Tanji Fish Market
Each morning brave fishermen embark on a journey into the Atlantic Ocean hoping to find the most abundant spot to cast their nets. Although nowadays powerful engines attached to large wooden boats make it easier to get to any destination the rest of the fishing process is still manually done. The large net prepared the day before is lowered into the water while the boat’s captain slowly encircles the chosen area. When the time is right, it sometimes takes as many as ten-strong fishermen to slowly pull the heavy net back on board weighed down with numerous types of fish and other sea creatures such as crabs, squid, prawns, lobsters and octopus.
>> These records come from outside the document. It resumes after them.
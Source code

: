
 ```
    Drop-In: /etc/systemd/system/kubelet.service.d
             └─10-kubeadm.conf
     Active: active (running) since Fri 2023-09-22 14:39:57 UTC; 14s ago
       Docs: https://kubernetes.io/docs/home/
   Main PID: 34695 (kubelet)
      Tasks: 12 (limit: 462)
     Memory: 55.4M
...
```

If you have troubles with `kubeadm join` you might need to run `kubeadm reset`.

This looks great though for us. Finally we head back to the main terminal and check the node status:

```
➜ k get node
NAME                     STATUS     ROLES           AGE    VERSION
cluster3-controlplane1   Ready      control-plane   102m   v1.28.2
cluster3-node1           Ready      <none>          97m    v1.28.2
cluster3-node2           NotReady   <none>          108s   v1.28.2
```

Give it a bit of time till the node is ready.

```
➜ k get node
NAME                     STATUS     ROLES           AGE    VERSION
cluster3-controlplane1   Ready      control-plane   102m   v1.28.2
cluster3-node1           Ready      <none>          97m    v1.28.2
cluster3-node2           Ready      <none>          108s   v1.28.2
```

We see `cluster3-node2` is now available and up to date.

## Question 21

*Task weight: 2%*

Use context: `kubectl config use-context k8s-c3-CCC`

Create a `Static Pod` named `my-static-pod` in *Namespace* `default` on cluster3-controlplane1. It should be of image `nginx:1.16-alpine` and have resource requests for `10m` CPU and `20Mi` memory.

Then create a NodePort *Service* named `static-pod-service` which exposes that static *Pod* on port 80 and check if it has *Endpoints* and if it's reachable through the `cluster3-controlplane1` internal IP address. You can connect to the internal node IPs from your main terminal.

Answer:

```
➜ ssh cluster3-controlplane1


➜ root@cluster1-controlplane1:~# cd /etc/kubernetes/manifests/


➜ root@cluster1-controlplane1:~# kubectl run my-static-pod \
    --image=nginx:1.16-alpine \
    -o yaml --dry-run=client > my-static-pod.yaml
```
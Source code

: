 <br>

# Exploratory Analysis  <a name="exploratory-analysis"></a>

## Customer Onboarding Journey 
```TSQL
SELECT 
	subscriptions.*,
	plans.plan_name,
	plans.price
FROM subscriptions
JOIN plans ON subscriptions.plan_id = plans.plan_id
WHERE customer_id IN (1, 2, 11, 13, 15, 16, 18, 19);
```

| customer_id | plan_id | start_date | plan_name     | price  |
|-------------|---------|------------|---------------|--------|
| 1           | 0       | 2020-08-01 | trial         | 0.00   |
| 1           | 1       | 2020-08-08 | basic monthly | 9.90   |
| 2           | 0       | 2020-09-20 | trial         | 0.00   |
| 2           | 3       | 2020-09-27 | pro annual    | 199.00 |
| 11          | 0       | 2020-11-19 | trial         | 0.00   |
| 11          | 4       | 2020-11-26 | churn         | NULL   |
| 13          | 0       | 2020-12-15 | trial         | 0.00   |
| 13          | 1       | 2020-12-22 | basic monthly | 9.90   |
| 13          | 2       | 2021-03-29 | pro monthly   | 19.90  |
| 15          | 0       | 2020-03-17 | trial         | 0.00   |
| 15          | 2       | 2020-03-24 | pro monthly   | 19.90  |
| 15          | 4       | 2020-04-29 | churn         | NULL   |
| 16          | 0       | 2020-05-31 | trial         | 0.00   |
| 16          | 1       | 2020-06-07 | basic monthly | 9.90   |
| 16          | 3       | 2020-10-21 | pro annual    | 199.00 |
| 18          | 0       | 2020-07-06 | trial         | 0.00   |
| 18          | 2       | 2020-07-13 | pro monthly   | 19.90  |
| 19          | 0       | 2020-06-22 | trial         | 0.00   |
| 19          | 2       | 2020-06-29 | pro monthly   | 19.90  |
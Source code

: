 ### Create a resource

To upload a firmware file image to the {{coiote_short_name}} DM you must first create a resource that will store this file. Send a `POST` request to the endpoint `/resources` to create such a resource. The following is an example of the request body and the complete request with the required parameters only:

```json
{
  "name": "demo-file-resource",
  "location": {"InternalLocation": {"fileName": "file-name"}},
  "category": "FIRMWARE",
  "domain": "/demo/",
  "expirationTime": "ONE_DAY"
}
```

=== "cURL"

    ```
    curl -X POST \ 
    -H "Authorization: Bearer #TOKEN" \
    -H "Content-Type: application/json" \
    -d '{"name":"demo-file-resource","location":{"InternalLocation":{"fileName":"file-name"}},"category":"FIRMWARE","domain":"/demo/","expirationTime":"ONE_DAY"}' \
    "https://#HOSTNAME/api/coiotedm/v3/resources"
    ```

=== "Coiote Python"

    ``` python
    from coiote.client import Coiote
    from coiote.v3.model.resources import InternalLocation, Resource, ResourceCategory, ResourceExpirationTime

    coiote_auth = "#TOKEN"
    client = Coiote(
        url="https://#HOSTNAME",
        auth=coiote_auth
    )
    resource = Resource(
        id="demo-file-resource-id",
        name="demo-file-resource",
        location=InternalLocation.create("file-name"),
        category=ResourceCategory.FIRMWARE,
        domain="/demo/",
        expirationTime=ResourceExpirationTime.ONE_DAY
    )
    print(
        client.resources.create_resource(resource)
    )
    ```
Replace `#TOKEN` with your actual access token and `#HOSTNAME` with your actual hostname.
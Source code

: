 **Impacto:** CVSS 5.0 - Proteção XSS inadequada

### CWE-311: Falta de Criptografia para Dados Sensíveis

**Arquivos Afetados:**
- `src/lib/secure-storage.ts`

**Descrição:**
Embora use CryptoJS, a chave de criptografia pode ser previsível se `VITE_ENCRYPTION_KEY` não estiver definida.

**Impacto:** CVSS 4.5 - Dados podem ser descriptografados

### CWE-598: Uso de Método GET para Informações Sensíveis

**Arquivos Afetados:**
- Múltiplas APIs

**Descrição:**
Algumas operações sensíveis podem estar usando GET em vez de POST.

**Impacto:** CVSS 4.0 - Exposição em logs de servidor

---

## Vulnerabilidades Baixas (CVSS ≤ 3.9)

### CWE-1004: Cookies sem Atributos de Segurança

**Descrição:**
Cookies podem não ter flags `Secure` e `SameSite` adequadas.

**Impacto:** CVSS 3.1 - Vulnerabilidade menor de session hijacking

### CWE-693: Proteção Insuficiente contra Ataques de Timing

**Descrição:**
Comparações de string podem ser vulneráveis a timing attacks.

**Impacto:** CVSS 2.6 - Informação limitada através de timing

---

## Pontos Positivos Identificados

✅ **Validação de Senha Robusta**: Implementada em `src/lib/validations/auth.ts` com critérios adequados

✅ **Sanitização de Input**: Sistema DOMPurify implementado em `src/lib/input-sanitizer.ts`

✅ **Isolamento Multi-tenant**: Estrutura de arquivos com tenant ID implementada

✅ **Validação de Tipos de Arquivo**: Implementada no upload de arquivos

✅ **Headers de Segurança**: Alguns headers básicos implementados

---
Upon return, an eagerly waiting crowd of people descend into the water with buckets and baskets on their heads to carry the fish from the boat parked about 50 metres from the shore in order to avoid capsizing. Some do this job for a living, while others also buy the fish directly from the fishermen. The best and largest fish from the catch ends up either on ice to be sold fresh at the market to restaurants and wealthier individuals while the smaller ones go to be processed in long smoking houses alongside the road. People use different woodcuts to slowly smoke the fish. The final product is a cheap but tasty source of protein which is mainly served with rice and sauce to form the staple of the Gambian diet. In recent years European and Chinese companies by up large quantities of fish caught in Tanji to be processed in locally built fish factories for export.